**WORK ORDER**
With both ends included, transcribe exactly the records below from their first line to the line that contains "## Clean unused thumbnail folders".

**INFORMATION SHOWN**
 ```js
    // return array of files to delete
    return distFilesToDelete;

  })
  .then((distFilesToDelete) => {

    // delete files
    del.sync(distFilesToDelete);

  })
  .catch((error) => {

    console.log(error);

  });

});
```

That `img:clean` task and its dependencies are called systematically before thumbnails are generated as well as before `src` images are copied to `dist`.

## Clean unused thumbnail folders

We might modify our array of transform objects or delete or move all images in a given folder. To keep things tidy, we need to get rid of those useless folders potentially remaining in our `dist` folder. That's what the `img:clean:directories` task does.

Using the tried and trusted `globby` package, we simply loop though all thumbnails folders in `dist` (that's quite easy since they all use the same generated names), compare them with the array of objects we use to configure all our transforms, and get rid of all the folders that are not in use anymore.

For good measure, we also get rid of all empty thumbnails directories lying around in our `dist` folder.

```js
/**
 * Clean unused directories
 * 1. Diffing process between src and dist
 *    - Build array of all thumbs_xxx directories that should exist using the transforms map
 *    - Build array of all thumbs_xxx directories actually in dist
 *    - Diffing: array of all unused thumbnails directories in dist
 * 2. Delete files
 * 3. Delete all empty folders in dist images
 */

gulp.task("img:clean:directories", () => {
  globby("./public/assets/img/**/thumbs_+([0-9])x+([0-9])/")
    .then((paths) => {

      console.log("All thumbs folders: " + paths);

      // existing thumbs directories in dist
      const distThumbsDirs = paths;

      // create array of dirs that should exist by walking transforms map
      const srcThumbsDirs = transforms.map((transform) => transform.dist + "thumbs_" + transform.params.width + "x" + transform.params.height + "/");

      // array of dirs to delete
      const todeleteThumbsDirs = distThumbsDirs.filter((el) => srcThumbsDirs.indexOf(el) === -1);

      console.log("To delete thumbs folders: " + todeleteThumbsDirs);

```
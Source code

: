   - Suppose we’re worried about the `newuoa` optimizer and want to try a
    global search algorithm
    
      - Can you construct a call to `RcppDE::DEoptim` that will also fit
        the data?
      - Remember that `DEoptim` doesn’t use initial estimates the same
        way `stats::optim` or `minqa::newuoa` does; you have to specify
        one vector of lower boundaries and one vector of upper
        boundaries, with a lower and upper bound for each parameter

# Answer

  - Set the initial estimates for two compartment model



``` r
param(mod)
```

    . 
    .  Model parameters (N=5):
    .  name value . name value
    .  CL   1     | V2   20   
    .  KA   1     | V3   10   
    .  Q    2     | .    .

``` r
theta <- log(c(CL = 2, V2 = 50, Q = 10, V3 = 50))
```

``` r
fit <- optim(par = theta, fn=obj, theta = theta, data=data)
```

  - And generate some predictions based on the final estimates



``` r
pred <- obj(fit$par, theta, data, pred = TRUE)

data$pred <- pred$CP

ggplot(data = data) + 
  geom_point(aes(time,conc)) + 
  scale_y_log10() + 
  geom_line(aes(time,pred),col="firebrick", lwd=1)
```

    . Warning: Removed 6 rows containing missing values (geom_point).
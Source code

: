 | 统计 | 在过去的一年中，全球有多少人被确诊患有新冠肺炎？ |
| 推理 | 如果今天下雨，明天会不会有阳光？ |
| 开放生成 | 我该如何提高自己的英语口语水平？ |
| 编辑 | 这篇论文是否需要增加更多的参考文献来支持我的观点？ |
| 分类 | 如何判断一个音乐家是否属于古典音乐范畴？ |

**SOLUTION TO THIS TASK**
 ```js
    // return array of files to delete
    return distFilesToDelete;

  })
  .then((distFilesToDelete) => {

    // delete files
    del.sync(distFilesToDelete);

  })
  .catch((error) => {

    console.log(error);

  });

});
```

That `img:clean` task and its dependencies are called systematically before thumbnails are generated as well as before `src` images are copied to `dist`.

## Clean unused thumbnail folders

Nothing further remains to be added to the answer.